|Megan Loomis (left), David Finch, David M. Lutken and Darcie Deaville belt out a song. (Photo by Kevin Berne)|
When the name Woody Guthrie comes up, people most likely associate him with his most popular song, “This Land Is Your Land,” and perhaps his son Arlo Guthrie.
However, he was much more than that, as shown in “Woody Sez: The Life & Music of Woody Guthrie,” presented by Center Repertory Company.
This four-person musical biography with its dozens of songs looks at the many tragedies in his life and the destitute circumstances that led to giving voice to his activism through his music.
Some people at the time considered him a radical, especially given his allegiance to communism, but he had witnessed firsthand the despair of people during the Depression and the Dust Bowl days.
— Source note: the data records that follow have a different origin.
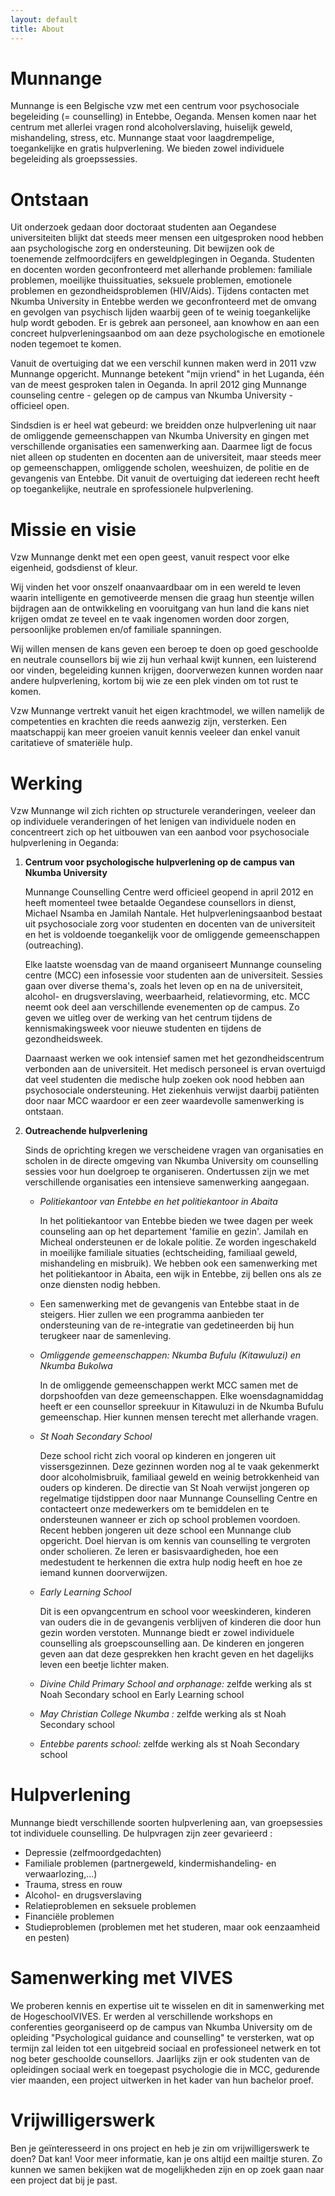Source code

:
 ```yaml
---
layout: default
title: About
---
```

# Munnange

Munnange is een Belgische vzw met een centrum voor psychosociale begeleiding
(= counselling) in Entebbe, Oeganda. Mensen komen naar het centrum met 
allerlei vragen rond alcoholverslaving, huiselijk geweld, mishandeling,
stress, etc. Munnange staat voor laagdrempelige, toegankelijke en gratis
hulpverlening. We bieden zowel individuele begeleiding als groepssessies.


# Ontstaan

Uit onderzoek gedaan door doctoraat studenten aan Oegandese universiteiten
blijkt dat steeds meer mensen een uitgesproken nood hebben aan psychologische
zorg en ondersteuning. Dit bewijzen ook de toenemende zelfmoordcijfers en
geweldplegingen in Oeganda. Studenten en docenten worden geconfronteerd met
allerhande problemen: familiale problemen, moeilijke thuissituaties, seksuele
problemen, emotionele problemen en gezondheidsproblemen (HIV/Aids). Tijdens
contacten met Nkumba University in Entebbe werden we geconfronteerd met de
omvang en gevolgen van psychisch lijden waarbij geen of te weinig
toegankelijke hulp wordt geboden. Er is gebrek aan personeel, aan knowhow en
aan een concreet hulpverleningsaanbod om aan deze psychologische en 
emotionele noden tegemoet te komen.

Vanuit de overtuiging dat we een verschil kunnen maken werd in 2011 
vzw Munnange opgericht. Munnange betekent "mijn vriend" in het Luganda, 
&eacute;&eacute;n van de meest gesproken talen in Oeganda. In april 2012 ging 
Munnange counseling centre - gelegen op de campus van Nkumba University - 
officieel open.

Sindsdien is er heel wat gebeurd: we breidden onze hulpverlening uit naar de
omliggende gemeenschappen van Nkumba University en gingen met verschillende
organisaties een samenwerking aan. Daarmee ligt de focus niet alleen op
studenten en docenten aan de universiteit, maar steeds meer op gemeenschappen,
omliggende scholen, weeshuizen, de politie en de gevangenis van Entebbe. Dit
vanuit de overtuiging dat iedereen recht heeft op toegankelijke, neutrale en
sprofessionele hulpverlening.

# Missie en visie

Vzw Munnange denkt met een open geest, vanuit respect voor elke eigenheid,
godsdienst of kleur.

Wij vinden het voor onszelf onaanvaardbaar om in een wereld te leven waarin
intelligente en gemotiveerde mensen die graag hun steentje willen bijdragen
aan de ontwikkeling en vooruitgang van hun land die kans niet krijgen omdat
ze teveel en te vaak ingenomen worden door zorgen, persoonlijke problemen
en/of familiale spanningen.

Wij willen mensen de kans geven een beroep te doen op goed geschoolde en
neutrale counsellors bij wie zij hun verhaal kwijt kunnen, een luisterend oor
vinden, begeleiding kunnen krijgen, doorverwezen kunnen worden naar andere
hulpverlening, kortom bij wie ze een plek vinden om tot rust te komen.

Vzw Munnange vertrekt vanuit het eigen krachtmodel, we willen namelijk de
competenties en krachten die reeds aanwezig zijn, versterken. Een maatschappij
kan meer groeien vanuit kennis veeleer dan enkel vanuit caritatieve of 
smateri&euml;le hulp.

# Werking

Vzw Munnange wil zich richten op structurele veranderingen, veeleer dan op individuele veranderingen of het lenigen van individuele noden en concentreert zich op het uitbouwen van een aanbod voor psychosociale hulpverlening in Oeganda:

1. **Centrum voor psychologische hulpverlening op de campus van Nkumba University**

    Munnange Counselling Centre werd officieel geopend in april 2012 en heeft
    momenteel twee betaalde Oegandese counsellors in dienst, Michael Nsamba en
    Jamilah Nantale. Het hulpverleningsaanbod bestaat uit psychosociale zorg
    voor studenten en docenten van de universiteit en het is voldoende
    toegankelijk voor de omliggende gemeenschappen (outreaching).

    Elke laatste woensdag van de maand organiseert Munnange counseling centre
    (MCC) een infosessie voor studenten aan de universiteit. Sessies gaan over
    diverse thema's, zoals het leven op en na de universiteit, alcohol- en
    drugsverslaving, weerbaarheid, relatievorming, etc. MCC neemt ook deel aan 
    verschillende evenementen op de campus. Zo geven we uitleg over de werking
    van het centrum tijdens de kennismakingsweek voor nieuwe studenten en 
    tijdens de gezondheidsweek.

    Daarnaast werken we ook intensief samen met het gezondheidscentrum
    verbonden aan de universiteit. Het medisch personeel is ervan overtuigd
    dat veel studenten die medische hulp zoeken ook nood hebben aan
    psychosociale ondersteuning. Het ziekenhuis verwijst daarbij
    pati&euml;nten door naar MCC waardoor er een zeer waardevolle
    samenwerking is ontstaan.

1. **Outreachende hulpverlening**

    Sinds de oprichting kregen we verscheidene vragen van organisaties en
    scholen in de directe omgeving van Nkumba University om counselling
    sessies voor hun doelgroep te organiseren. Ondertussen zijn we met
    verschillende organisaties een intensieve samenwerking aangegaan.

    - _Politiekantoor van Entebbe en het politiekantoor in Abaita_

        In het politiekantoor van Entebbe bieden we twee dagen per week
        counseling aan op het departement 'familie en gezin'. Jamilah en
        Micheal ondersteunen er de lokale politie. Ze worden ingeschakeld in
        moeilijke familiale situaties (echtscheiding, familiaal geweld,
        mishandeling en misbruik). We hebben ook een samenwerking met het
        politiekantoor in Abaita, een wijk in Entebbe, zij bellen ons als ze
        onze diensten nodig hebben.

    - Een samenwerking met de gevangenis van Entebbe staat in de steigers. 
    Hier zullen we een programma aanbieden ter ondersteuning van de
    re-integratie van gedetineerden bij hun terugkeer naar de samenleving.

    - _Omliggende gemeenschappen: Nkumba Bufulu (Kitawuluzi) en 
    Nkumba Bukolwa_

        In de omliggende gemeenschappen werkt MCC samen met de dorpshoofden
        van deze gemeenschappen. Elke woensdagnamiddag heeft er een counsellor
        spreekuur in Kitawuluzi in de Nkumba Bufulu gemeenschap. Hier kunnen
        mensen terecht met allerhande vragen.

    - _St Noah Secondary School_

        Deze school richt zich vooral op kinderen en jongeren uit
        vissersgezinnen. Deze gezinnen worden nog al te vaak gekenmerkt door
        alcoholmisbruik, familiaal geweld en weinig betrokkenheid van ouders
        op kinderen. De directie van St Noah verwijst jongeren op regelmatige
        tijdstippen door naar Munnange Counselling Centre en contacteert onze
        medewerkers om te bemiddelen en te ondersteunen wanneer er zich op
        school problemen voordoen. Recent hebben jongeren uit deze school een
        Munnange club opgericht. Doel hiervan is om kennis van counselling te
        vergroten onder scholieren. Ze leren er basisvaardigheden, hoe een
        medestudent te herkennen die extra hulp nodig heeft en hoe ze iemand
        kunnen doorverwijzen.
        
    - _Early Learning School_
  
        Dit is een opvangcentrum en school voor weeskinderen, kinderen van
        ouders die in de gevangenis verblijven of kinderen die door hun gezin
        worden verstoten. Munnange biedt er zowel individuele counselling als
        groepscounselling aan. De kinderen en jongeren geven aan dat deze
        gesprekken hen kracht geven en het dagelijks leven een beetje lichter
        maken.
        
    - _Divine Child Primary School and orphanage:_ zelfde werking als st Noah
    Secondary school en Early Learning school

    - _May Christian College Nkumba :_ zelfde werking als st Noah Secondary
    school
    - _Entebbe parents school:_ zelfde werking als st Noah Secondary school

 
# Hulpverlening

Munnange biedt verschillende soorten hulpverlening aan, van groepsessies tot
individuele counselling. De hulpvragen zijn zeer gevarieerd :

  - Depressie (zelfmoordgedachten)
  - Familiale problemen (partnergeweld, kindermishandeling- en verwaarlozing,...)
  - Trauma, stress en rouw
  - Alcohol- en drugsverslaving
  - Relatieproblemen en seksuele problemen
  - Financi&euml;le problemen
  - Studieproblemen (problemen met het studeren, maar ook eenzaamheid en pesten)


# Samenwerking met VIVES

We proberen kennis en expertise uit te wisselen en dit in samenwerking met de
HogeschoolVIVES. Er werden al verschillende workshops en conferenties
georganiseerd op de campus van Nkumba University om de opleiding 
"Psychological guidance and counselling" te versterken, wat op termijn zal
leiden tot een uitgebreid sociaal en professioneel netwerk en tot nog beter
geschoolde counsellors. Jaarlijks zijn er ook studenten van de opleidingen
sociaal werk en toegepast psychologie die in MCC, gedurende vier maanden,
een project uitwerken in het kader van hun bachelor proef.

# Vrijwilligerswerk

Ben je ge&iuml;nteresseerd in ons project en heb je zin om vrijwilligerswerk
te doen? Dat kan! Voor meer informatie, kan je ons altijd een mailtje sturen.
Zo kunnen we samen bekijken wat de mogelijkheden zijn en op zoek gaan naar
een project dat bij je past.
Born in Oklahoma in 1912, he lost homes and his sister because of fires. It’s gradually implied that they were set by his mother, who died of debilitating Huntington’s disease when he was 14.
Before long, he was a wanderer, finding work wherever he could and singing his songs. One of the most vivid scenes in the show, joined with “Talkin’ Dust Bowl” and “Dust Storm Disaster,” culminates in the unprecedented April 1935 dust storm that caused him to join thousands of other Oklahomans on the arduous trek to California.
This is shortly followed by the desperation of hundreds of migrants awaiting the chance to pick fruit while the company store granted them credit that took away their cars and other belongings.
Much more transpires throughout his life with three marriages, the deaths of some of his eight children and his own death from Huntington’s in 1967.
This show was devised by music director David M. Lutken with director Nick Corley, Darcie Deaville, Helen J. Russell and Andy Teirstein.
Lutken takes on the role of Guthrie while Deaville, Megan Loomis and David Finch assume many others. These multi-talented musicians play an array of acoustic instruments such as guitar, fiddle, bass, banjo, harmonica and even spoons.
As Lutken noted during the curtain call, this troupe has been performing the show off and on since 2007, but this is its first stop in California.
Running about two hours with one intermission, the entertaining, informative, energetic “Woody Sez” will continue through June 23 at the Lesher Center for the Arts, 1601 Civic Drive, Walnut Creek.
Sunday matinees will be followed by free hootenannies.